In March, lawmakers amended Article 319 of the penal code to double the maximum sentence for same-sex intimacy — from five years to ten — and, critically, criminalised advocacy itself. Promoting, defending, or “normalising” same-sex relationships was folded into the offence, which means the law now reaches not just private conduct but the work of anyone who would speak up on behalf of the people it targets. Human-rights monitors recorded a wave of arrests through the spring, with figures running into the hundreds.
Against that backdrop, the constitutional change functions as a lock on a door that was already bolted. By moving the definition of marriage from ordinary statute into the constitution, the ruling PASTEF party puts it beyond the reach of a future parliament that might want to soften it, and beyond most legal challenge. A political observer quoted in regional coverage framed it plainly: the governing party is emphasising the amendment “in order to reassure the Senegalese people that it will pursue an anti-LGBT agenda,” following the tightening of the criminal code in the spring.
Why constitutional entrenchment matters
There is a meaningful difference between a hostile law and a hostile constitution, and it is worth being precise about it. A statute can be repealed by the same simple majority that passed it. A court can strike it down if it conflicts with higher law. Constitutional text sits above both of those checks. Once a discriminatory definition is written into the founding document, the ordinary tools of reform — a change of government, a sympathetic judge, an evolving public — have far less to work with.
This is the same mechanism we have watched deployed elsewhere when governments want to make a rollback durable rather than merely current.

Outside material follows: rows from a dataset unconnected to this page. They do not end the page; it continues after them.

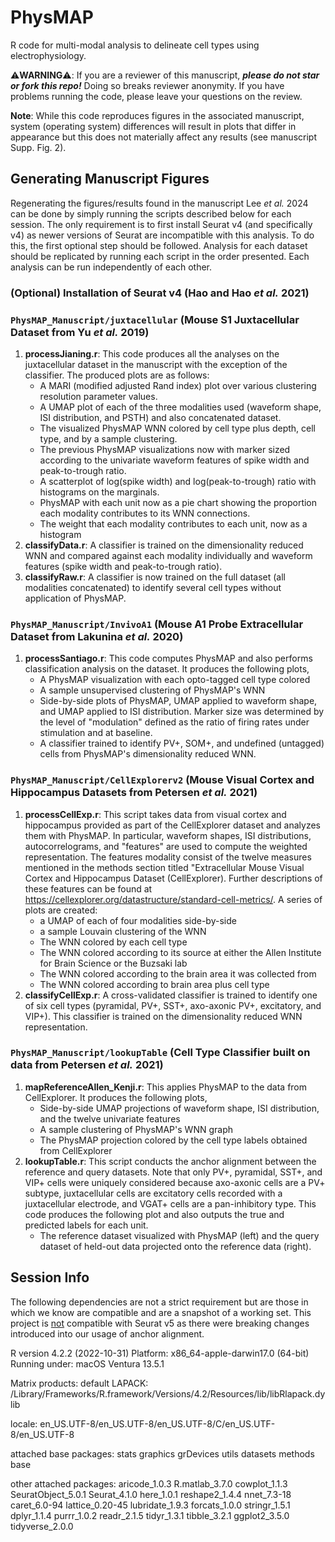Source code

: # PhysMAP

R code for multi-modal analysis to delineate cell types using electrophysiology.

:warning:**WARNING**:warning:: If you are a reviewer of this manuscript, ___please do not star or fork this repo!___ Doing so breaks reviewer anonymity. If you have problems running the code, please leave your questions on the review.

**Note**: While this code reproduces figures in the associated manuscript, system (operating system) differences will result in plots that differ in appearance but this does not materially affect any results (see manuscript Supp. Fig. 2).

## Generating Manuscript Figures

Regenerating the figures/results found in the manuscript Lee _et al._ 2024 can be done by simply running the scripts described below for each session. The only requirement is to first install Seurat v4 (and specifically v4) as newer versions of Seurat are incompatible with this analysis. To do this, the first optional step should be followed. Analysis for each dataset should be replicated by running each script in the order presented. Each analysis can be run independently of each other.

### (Optional) Installation of Seurat v4 (Hao and Hao _et al._ 2021)


### ```PhysMAP_Manuscript/juxtacellular``` (Mouse S1 Juxtacellular Dataset from Yu _et al._ 2019)

1) **processJianing.r**: This code produces all the analyses on the juxtacellular dataset in the manuscript with the exception of the classifier. The produced plots are as follows:
   * A MARI (modified adjusted Rand index) plot over various clustering resolution parameter values.
   * A UMAP plot of each of the three modalities used (waveform shape, ISI distribution, and PSTH) and also concatenated dataset.
   * The visualized PhysMAP WNN colored by cell type plus depth, cell type, and by a sample clustering.
   * The previous PhysMAP visualizations now with marker sized according to the univariate waveform features of spike width and peak-to-trough ratio.
   * A scatterplot of log(spike width) and log(peak-to-trough) ratio with histograms on the marginals.
   * PhysMAP with each unit now as a pie chart showing the proportion each modality contributes to its WNN connections.
   * The weight that each modality contributes to each unit, now as a histogram
2) **classifyData.r**: A classifier is trained on the dimensionality reduced WNN and compared against each modality individually and waveform features (spike width and peak-to-trough ratio).
3) **classifyRaw.r**: A classifier is now trained on the full dataset (all modalities concatenated) to identify several cell types without application of PhysMAP.

### ```PhysMAP_Manuscript/InvivoA1``` (Mouse A1 Probe Extracellular Dataset from Lakunina _et al._ 2020)

1) **processSantiago.r**: This code computes PhysMAP and also performs classification analysis on the dataset. It produces the following plots,
   * A PhysMAP visualization with each opto-tagged cell type colored
   * A sample unsupervised clustering of PhysMAP's WNN
   * Side-by-side plots of PhysMAP, UMAP applied to waveform shape, and UMAP applied to ISI distribution. Marker size was determined by the level of "modulation" defined as the ratio of firing rates under stimulation and at baseline.
   * A classifier trained to identify PV+, SOM+, and undefined (untagged) cells from PhysMAP's dimensionality reduced WNN.

### ```PhysMAP_Manuscript/CellExplorerv2``` (Mouse Visual Cortex and Hippocampus Datasets from Petersen _et al._ 2021)

1) **processCellExp.r**: This script takes data from visual cortex and hippocampus provided as part of the CellExplorer dataset and analyzes them with PhysMAP. In particular, waveform shapes, ISI distributions, autocorrelograms, and "features" are used to compute the weighted representation. The features modality consist of the twelve measures mentioned in the methods section titled "Extracellular Mouse Visual Cortex and Hippocampus Dataset (CellExplorer). Further descriptions of these features can be found at https://cellexplorer.org/datastructure/standard-cell-metrics/. A series of plots are created:
   * a UMAP of each of four modalities side-by-side
   * a sample Louvain clustering of the WNN
   * The WNN colored by each cell type
   * The WNN colored according to its source at either the Allen Institute for Brain Science or the Buzsaki lab
   * The WNN colored according to the brain area it was collected from
   * The WNN colored according to brain area plus cell type
2) **classifyCellExp.r**: A cross-validated classifier is trained to identify one of six cell types (pyramidal, PV+, SST+, axo-axonic PV+, excitatory, and VIP+). This classifier is trained on the dimensionality reduced WNN representation.

### ```PhysMAP_Manuscript/lookupTable``` (Cell Type Classifier built on data from Petersen _et al._ 2021)

1) **mapReferenceAllen_Kenji.r**: This applies PhysMAP to the data from CellExplorer. It produces the following plots,
   * Side-by-side UMAP projections of waveform shape, ISI distribution, and the twelve univariate features
   * A sample clustering of PhysMAP's WNN graph
   * The PhysMAP projection colored by the cell type labels obtained from CellExplorer
2) **lookupTable.r**: This script conducts the anchor alignment between the reference and query datasets. Note that only PV+, pyramidal, SST+, and VIP+ cells were uniquely considered because axo-axonic cells are a PV+ subtype, juxtacellular cells are excitatory cells recorded with a juxtacellular electrode, and VGAT+ cells are a pan-inhibitory type. This code produces the following plot and also outputs the true and predicted labels for each unit. 
   * The reference dataset visualized with PhysMAP (left) and the query dataset of held-out data projected onto the reference data (right).

## Session Info
The following dependencies are not a strict requirement but are those in which we know are compatible and are a snapshot of a working set. This project is <ins>not</ins> compatible with Seurat v5 as there were breaking changes introduced into our usage of anchor alignment.

R version 4.2.2 (2022-10-31)
Platform: x86_64-apple-darwin17.0 (64-bit)
Running under: macOS Ventura 13.5.1

Matrix products: default
LAPACK: /Library/Frameworks/R.framework/Versions/4.2/Resources/lib/libRlapack.dylib

locale:
en_US.UTF-8/en_US.UTF-8/en_US.UTF-8/C/en_US.UTF-8/en_US.UTF-8

attached base packages:
stats     graphics  grDevices utils     datasets  methods   base     

other attached packages:
aricode_1.0.3      R.matlab_3.7.0     cowplot_1.1.3      SeuratObject_5.0.1 Seurat_4.1.0       here_1.0.1         reshape2_1.4.4     nnet_7.3-18       caret_6.0-94       lattice_0.20-45    lubridate_1.9.3    forcats_1.0.0     stringr_1.5.1      dplyr_1.1.4        purrr_1.0.2        readr_2.1.5       tidyr_1.3.1        tibble_3.2.1       ggplot2_3.5.0      tidyverse_2.0.0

It is not about what is legal today; it is about foreclosing what might become legal tomorrow. Senegal now joins a set of African states that have moved anti-LGBTQ+ commitments into constitutional or quasi-constitutional form, hardening exclusion into national architecture.
The human cost underneath the vote
Numbers like “129 to zero” and “ten years” can flatten what is happening to actual people. In Senegal right now, being known or suspected to be gay carries the risk of arrest, imprisonment, and — because advocacy is now criminal — the loss of the very organisations that might have offered legal aid or shelter. The March advocacy ban is the cruellest part of the architecture, because it targets solidarity itself. It is designed to make sure that people facing prosecution face it alone.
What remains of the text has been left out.